Wednesday, June 12, 2013

Who Am I Journaling For?

I always have a paper journal. It is part record of my life, part security object. Part fact and part fiction. Part journalism and part diary. I've written before about my love of journaling so if you're tired of this subject feel free to skip today's post.

These are the four journals I have lined up to use next. The one I'm using has only ten more pages or so left to it. Each time I reach the end of a journal I find a moment of sadness. Letting go of a friend, yet there is excitement in moving on to the next.

I write a large variety of things in my journals. I have pages of stories and first drafts of poems, notes about books I've read and books I want to write. I have written my thoughts about paintings, graffiti, television shows, quotes from children, songs and political speeches. I have even copied text messages that touched my heart into these journals. Most of all it is a secure place that I feel completely uninhibited. 

One day someone may read all of these journals. And what kind of stories am I leaving behind? Who am I writing these entries for? Am I proud of these things I've done that I have written a record of? As I describe my emotions while watching events like the bombing in Boston, or the riots in Turkey and Egypt, what am I writing? Am I chronicling the world around me for future historians, or writing my memories for my own future grandchildren?

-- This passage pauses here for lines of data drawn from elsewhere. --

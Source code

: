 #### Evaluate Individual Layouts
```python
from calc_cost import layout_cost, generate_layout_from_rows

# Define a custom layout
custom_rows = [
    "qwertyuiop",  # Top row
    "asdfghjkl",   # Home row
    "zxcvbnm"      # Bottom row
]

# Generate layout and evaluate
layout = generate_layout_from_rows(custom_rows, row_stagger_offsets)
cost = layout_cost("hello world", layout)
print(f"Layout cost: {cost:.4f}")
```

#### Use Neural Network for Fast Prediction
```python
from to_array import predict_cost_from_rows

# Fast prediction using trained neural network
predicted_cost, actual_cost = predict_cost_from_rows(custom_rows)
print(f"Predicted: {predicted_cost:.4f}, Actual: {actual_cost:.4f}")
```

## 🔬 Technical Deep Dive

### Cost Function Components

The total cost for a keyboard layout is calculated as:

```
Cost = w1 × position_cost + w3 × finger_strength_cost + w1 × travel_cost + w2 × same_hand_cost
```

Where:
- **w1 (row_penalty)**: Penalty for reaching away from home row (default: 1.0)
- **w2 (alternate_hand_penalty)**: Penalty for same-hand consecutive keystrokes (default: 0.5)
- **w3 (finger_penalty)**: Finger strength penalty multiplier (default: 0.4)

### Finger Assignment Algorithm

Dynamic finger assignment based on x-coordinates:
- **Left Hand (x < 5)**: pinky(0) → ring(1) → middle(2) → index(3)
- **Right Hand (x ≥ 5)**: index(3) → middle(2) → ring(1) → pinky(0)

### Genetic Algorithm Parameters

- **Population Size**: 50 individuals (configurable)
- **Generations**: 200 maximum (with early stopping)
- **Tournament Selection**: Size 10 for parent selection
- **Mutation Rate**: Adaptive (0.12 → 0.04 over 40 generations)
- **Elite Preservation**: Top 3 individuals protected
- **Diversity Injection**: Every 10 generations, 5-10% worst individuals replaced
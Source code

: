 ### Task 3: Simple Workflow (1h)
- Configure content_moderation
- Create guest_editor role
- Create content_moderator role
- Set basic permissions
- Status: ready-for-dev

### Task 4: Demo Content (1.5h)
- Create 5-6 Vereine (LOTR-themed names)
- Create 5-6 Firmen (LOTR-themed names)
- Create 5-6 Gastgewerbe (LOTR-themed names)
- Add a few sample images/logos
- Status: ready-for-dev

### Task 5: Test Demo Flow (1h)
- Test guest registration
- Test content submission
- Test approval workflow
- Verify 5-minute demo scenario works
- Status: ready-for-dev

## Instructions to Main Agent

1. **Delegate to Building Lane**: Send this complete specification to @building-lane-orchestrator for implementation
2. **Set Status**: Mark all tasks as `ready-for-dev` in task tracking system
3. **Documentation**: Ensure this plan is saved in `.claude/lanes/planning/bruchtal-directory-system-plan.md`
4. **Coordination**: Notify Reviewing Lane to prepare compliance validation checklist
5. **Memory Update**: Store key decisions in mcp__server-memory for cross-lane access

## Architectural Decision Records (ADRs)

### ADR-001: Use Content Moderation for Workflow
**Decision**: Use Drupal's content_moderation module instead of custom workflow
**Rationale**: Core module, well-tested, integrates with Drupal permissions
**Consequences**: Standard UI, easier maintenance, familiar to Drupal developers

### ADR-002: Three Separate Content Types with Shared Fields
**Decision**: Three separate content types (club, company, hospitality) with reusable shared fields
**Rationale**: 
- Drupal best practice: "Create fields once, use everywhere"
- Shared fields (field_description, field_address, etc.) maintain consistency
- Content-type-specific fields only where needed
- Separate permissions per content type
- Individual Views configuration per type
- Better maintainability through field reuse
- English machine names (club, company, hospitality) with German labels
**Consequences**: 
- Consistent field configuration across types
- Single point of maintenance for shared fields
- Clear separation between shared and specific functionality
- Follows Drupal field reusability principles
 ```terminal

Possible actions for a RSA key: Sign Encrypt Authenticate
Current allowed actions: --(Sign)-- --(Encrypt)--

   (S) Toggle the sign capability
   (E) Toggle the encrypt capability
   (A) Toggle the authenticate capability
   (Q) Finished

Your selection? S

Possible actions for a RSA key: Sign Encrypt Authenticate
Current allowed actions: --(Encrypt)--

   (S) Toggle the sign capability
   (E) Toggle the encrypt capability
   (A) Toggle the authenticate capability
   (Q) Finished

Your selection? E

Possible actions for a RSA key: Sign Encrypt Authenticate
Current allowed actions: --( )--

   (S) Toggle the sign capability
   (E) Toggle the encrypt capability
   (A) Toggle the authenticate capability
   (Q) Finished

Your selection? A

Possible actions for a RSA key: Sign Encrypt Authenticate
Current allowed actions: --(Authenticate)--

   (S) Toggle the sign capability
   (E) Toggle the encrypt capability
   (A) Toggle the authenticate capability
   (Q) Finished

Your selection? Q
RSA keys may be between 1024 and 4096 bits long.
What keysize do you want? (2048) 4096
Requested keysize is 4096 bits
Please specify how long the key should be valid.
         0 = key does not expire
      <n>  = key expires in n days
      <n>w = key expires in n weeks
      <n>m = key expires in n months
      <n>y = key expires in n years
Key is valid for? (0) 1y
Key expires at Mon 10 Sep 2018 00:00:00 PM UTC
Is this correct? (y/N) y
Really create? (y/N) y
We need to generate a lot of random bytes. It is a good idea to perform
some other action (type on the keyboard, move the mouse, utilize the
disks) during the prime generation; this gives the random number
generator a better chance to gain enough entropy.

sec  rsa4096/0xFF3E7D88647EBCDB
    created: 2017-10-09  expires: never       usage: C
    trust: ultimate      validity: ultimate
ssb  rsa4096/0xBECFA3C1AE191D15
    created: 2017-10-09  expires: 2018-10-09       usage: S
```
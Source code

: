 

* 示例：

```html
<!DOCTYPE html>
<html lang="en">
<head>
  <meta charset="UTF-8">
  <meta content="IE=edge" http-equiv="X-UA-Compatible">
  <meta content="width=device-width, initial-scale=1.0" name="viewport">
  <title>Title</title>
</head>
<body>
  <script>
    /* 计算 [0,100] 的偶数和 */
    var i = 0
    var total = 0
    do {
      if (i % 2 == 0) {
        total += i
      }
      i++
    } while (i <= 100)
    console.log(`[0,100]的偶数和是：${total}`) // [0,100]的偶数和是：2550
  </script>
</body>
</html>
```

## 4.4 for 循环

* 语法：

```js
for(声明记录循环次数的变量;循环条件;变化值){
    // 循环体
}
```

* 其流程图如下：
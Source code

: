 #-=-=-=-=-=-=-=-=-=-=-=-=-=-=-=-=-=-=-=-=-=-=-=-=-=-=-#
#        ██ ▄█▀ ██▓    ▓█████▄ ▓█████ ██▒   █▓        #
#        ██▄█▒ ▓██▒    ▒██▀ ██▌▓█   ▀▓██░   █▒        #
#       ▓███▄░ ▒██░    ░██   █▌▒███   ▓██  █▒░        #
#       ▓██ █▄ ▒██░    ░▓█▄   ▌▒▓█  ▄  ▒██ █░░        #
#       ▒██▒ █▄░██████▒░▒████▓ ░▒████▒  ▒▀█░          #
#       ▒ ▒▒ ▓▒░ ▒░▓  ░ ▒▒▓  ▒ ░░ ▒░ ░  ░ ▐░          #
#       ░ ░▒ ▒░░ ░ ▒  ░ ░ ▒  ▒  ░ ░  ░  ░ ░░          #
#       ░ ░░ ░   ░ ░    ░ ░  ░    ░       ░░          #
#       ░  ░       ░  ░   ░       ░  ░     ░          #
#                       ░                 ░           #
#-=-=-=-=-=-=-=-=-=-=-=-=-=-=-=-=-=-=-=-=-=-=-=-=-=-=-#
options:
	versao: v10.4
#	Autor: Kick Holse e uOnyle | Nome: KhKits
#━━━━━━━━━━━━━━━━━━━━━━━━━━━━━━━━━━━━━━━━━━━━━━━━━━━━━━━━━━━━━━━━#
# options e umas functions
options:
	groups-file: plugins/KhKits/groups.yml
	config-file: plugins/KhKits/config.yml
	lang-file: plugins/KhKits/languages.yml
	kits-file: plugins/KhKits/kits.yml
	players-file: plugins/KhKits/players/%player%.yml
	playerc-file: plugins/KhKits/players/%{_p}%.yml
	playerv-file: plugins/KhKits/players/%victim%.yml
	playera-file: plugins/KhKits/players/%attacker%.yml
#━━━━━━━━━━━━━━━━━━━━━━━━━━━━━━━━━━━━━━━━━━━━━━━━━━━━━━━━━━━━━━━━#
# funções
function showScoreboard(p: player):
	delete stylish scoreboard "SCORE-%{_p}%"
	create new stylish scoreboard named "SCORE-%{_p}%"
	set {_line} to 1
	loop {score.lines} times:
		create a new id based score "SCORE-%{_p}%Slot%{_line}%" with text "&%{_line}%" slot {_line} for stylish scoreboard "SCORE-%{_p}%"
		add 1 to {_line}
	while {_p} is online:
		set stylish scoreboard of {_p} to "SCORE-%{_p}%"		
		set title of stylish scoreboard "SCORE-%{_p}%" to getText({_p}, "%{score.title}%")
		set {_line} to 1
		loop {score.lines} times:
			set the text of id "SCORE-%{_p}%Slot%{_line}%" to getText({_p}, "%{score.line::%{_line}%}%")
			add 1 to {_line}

Or simply letting out of my head the thoughts I must expel because writing is compulsion and habit as much as it is my love and passion? And if so, why am I keeping them? If it's only a means of expulsion why do I hold onto them so dearly?

I know I am not alone in these thoughts. One of my favorite plays was written by Steven Dietz. It is called "Fiction" and is based on two writers reading each other's journals. Their lives are forever changed because they have let others in on their most secretive parts of themselves, and done so without any caveats or explanation. They don't realize the fine line between fact and fiction, and how much it can damage a relationship. I can't say why this play speaks to me so much, except that the first time I saw it I realized in that moment that I was not the only writer who felt the way I did about my journals.